The ACN_SparseCtrlRGBPreprocessor node is designed for preprocessing images for use with Sparse ControlNet models. It transforms input images into a format suitable for these models, specifically by encoding the images into a latent space that mimics the appearance of an image. This preprocessing step is crucial for the subsequent application of Sparse ControlNet techniques, ensuring compatibility and optimizing performance.

Input types

Required

  • image
    • The input image to be preprocessed. This image is transformed to match the latent size requirements of the Sparse ControlNet model.
    • Comfy dtype: IMAGE
    • Python dtype: torch.Tensor
  • vae
    • The Variational Autoencoder (VAE) model used for encoding the input image into a latent representation.
    • Comfy dtype: VAE
    • Python dtype: VAE
  • latent_size
    • Specifies the size of the latent representation to which the input image should be resized and encoded.
    • Comfy dtype: LATENT
    • Python dtype: torch.Tensor

Optional

  • autosize
    • An optional parameter that allows for automatic resizing of the input image, with an option to specify padding.
    • Comfy dtype: ACNAUTOSIZE
    • Python dtype: Dict[str, int]

Output types

  • proc_IMAGE
    • Comfy dtype: IMAGE
    • The processed image, now encoded in a latent space that simulates the appearance of an image, ready for use with Sparse ControlNet models.
    • Python dtype: PreprocSparseRGBWrapper

Usage tips

  • Infra type: GPU
  • Common nodes: unknown

Source code

class RgbSparseCtrlPreprocessor:
    @classmethod
    def INPUT_TYPES(s):
        return {
            "required": {
                "image": ("IMAGE", ),
                "vae": ("VAE", ),
                "latent_size": ("LATENT", ),
            },
            "optional": {
                "autosize": ("ACNAUTOSIZE", {"padding": 0}),
            }
        }

    RETURN_TYPES = ("IMAGE",)
    RETURN_NAMES = ("proc_IMAGE",)
    FUNCTION = "preprocess_images"

    CATEGORY = "Adv-ControlNet 🛂🅐🅒🅝/SparseCtrl/preprocess"
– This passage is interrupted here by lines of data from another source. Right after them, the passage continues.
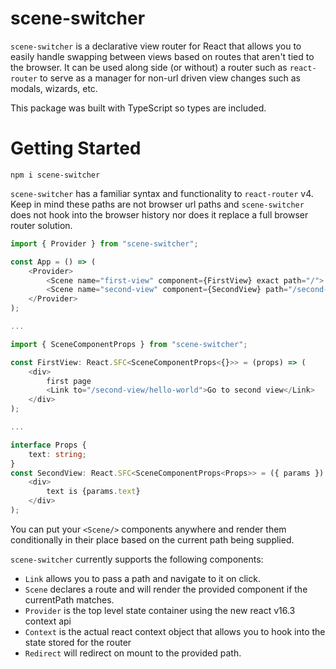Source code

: # scene-switcher

`scene-switcher` is a declarative view router for React that allows you to easily handle swapping between views based on routes that aren't tied to the browser. It can be used along side (or without) a router such as `react-router` to serve as a manager for non-url driven view changes such as modals, wizards, etc.

This package was built with TypeScript so types are included.

# Getting Started

`npm i scene-switcher`

`scene-switcher` has a familiar syntax and functionality to `react-router` v4. Keep in mind these paths are not browser url paths and `scene-switcher` does not hook into the browser history nor does it replace a full browser router solution.

```typescript
import { Provider } from "scene-switcher";

const App = () => (
    <Provider>
        <Scene name="first-view" component={FirstView} exact path="/">
        <Scene name="second-view" component={SecondView} path="/second-view/:text">
    </Provider>
);

...

import { SceneComponentProps } from "scene-switcher";

const FirstView: React.SFC<SceneComponentProps<{}>> = (props) => (
    <div>
        first page
        <Link to="/second-view/hello-world">Go to second view</Link>
    </div>
);

...

interface Props {
    text: string;
}
const SecondView: React.SFC<SceneComponentProps<Props>> = ({ params }) => (
    <div>
        text is {params.text}
    </div>
);
```

You can put your `<Scene/>` components anywhere and render them conditionally in their place based on the current path being supplied.

`scene-switcher` currently supports the following components:

- `Link` allows you to pass a path and navigate to it on click.
- `Scene` declares a route and will render the provided component if the currentPath matches.
- `Provider` is the top level state container using the new react v16.3 context api
- `Context` is the actual react context object that allows you to hook into the state stored for the router
- `Redirect` will redirect on mount to the provided path.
    def preprocess_images(self, vae: VAE, image: Tensor, latent_size: Tensor):
        # first, resize image to match latents
        image = image.movedim(-1,1)
        image = comfy.utils.common_upscale(image, latent_size["samples"].shape[3] * 8, latent_size["samples"].shape[2] * 8, 'nearest-exact', "center")
        image = image.movedim(1,-1)
        # then, vae encode
        try:
            image = vae.vae_encode_crop_pixels(image)
        except Exception:
            image = VAEEncode.vae_encode_crop_pixels(image)
        encoded = vae.encode(image[:,:,:,:3])
        return (PreprocSparseRGBWrapper(condhint=encoded),)